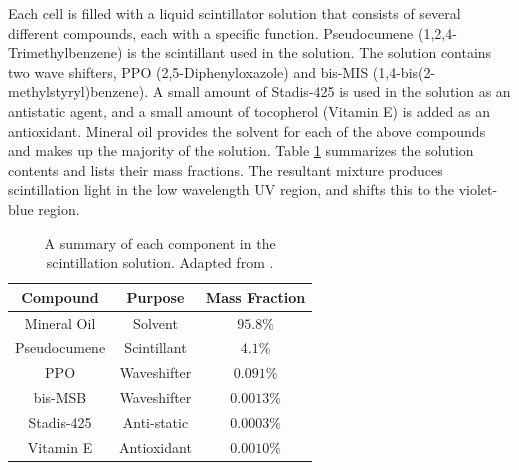 Each cell is filled with a liquid scintillator solution that consists of several different compounds, each with a specific function. Pseudocumene ({1,2,4-Trimethylbenzene}) is the scintillant used in the solution. The solution contains two wave shifters, PPO (2,5-Diphenyloxazole) and bis-MIS (1,4-bis(2-methylstyryl)\linebreak benzene). A small amount of Stadis-425 is used in the solution as an antistatic agent, and a small amount of tocopherol (Vitamin E) is added as an antioxidant. Mineral oil provides the solvent for each of the above compounds and makes up the majority of the solution. Table \ref{tab:scintillator} summarizes the solution contents and lists their mass fractions. The resultant mixture produces scintillation light in the low wavelength UV region, and shifts this to the violet-blue region.
\begin{table}[h]
  \begin{center}
    \begin{tabular}{c c c}
      \hline\hline
      Compound & Purpose & Mass Fraction \\
      \hline
      Mineral Oil & Solvent & $95.8\%$ \\
      Pseudocumene & Scintillant & $4.1\%$ \\
      PPO & Waveshifter & $0.091\%$ \\
      bis-MSB & Waveshifter & $0.0013\%$ \\
      Stadis-425 & Anti-static & $0.0003\%$ \\
      Vitamin E & Antioxidant & $0.0010\%$ \\
      \hline
    \end{tabular}
    \caption[Scintillator Solution Summary]{A summary of each component in the scintillation solution. Adapted from \cite{ref:TDRNOvA}.}
    \label{tab:scintillator}
  \end{center}
\end{table}

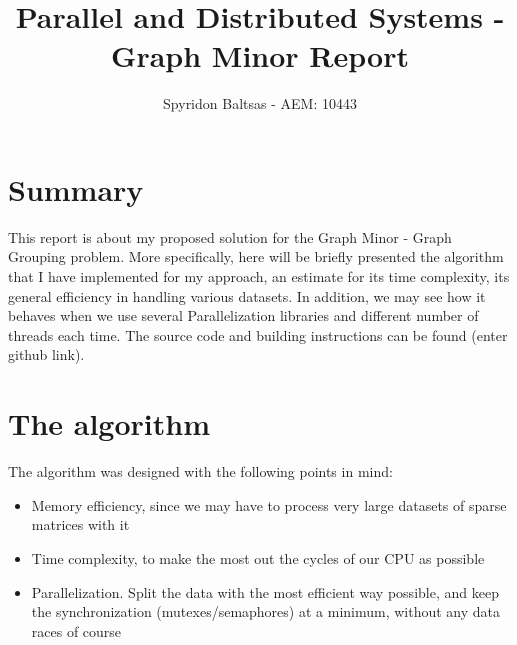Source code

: \documentclass[11pt]{article}
\author{Spyridon Baltsas - AEM: 10443}
\date{}
\title{Parallel and Distributed Systems - Graph Minor Report}
\begin{document}
\maketitle

\section{Summary}
\label{sec:org953e5d6}
This report is about my proposed solution for the Graph Minor - Graph Grouping problem. More specifically, here will be briefly presented the algorithm that I have implemented for my approach, an estimate for its time complexity, its general efficiency in handling various datasets. In addition, we may see how it behaves when we use several Parallelization libraries and different number of threads each time. The source code and building instructions can be found (enter github link).
\section{The algorithm}
\label{sec:org5d84154}
The algorithm was designed with the following points in mind:
\begin{itemize}
\item Memory efficiency, since we may have to process very large datasets of sparse matrices with it
\item Time complexity, to make the most out the cycles of our CPU as possible
\item Parallelization. Split the data with the most efficient way possible, and keep the synchronization (mutexes/semaphores) at a minimum, without any data races of course
\end{itemize}
\end{document}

Required work - Scan the material above for lines that contain the string "Waveshifter", and copy each such line.

Exercise result -
      PPO & Waveshifter & $0.091\%$ \\
      bis-MSB & Waveshifter & $0.0013\%$ \\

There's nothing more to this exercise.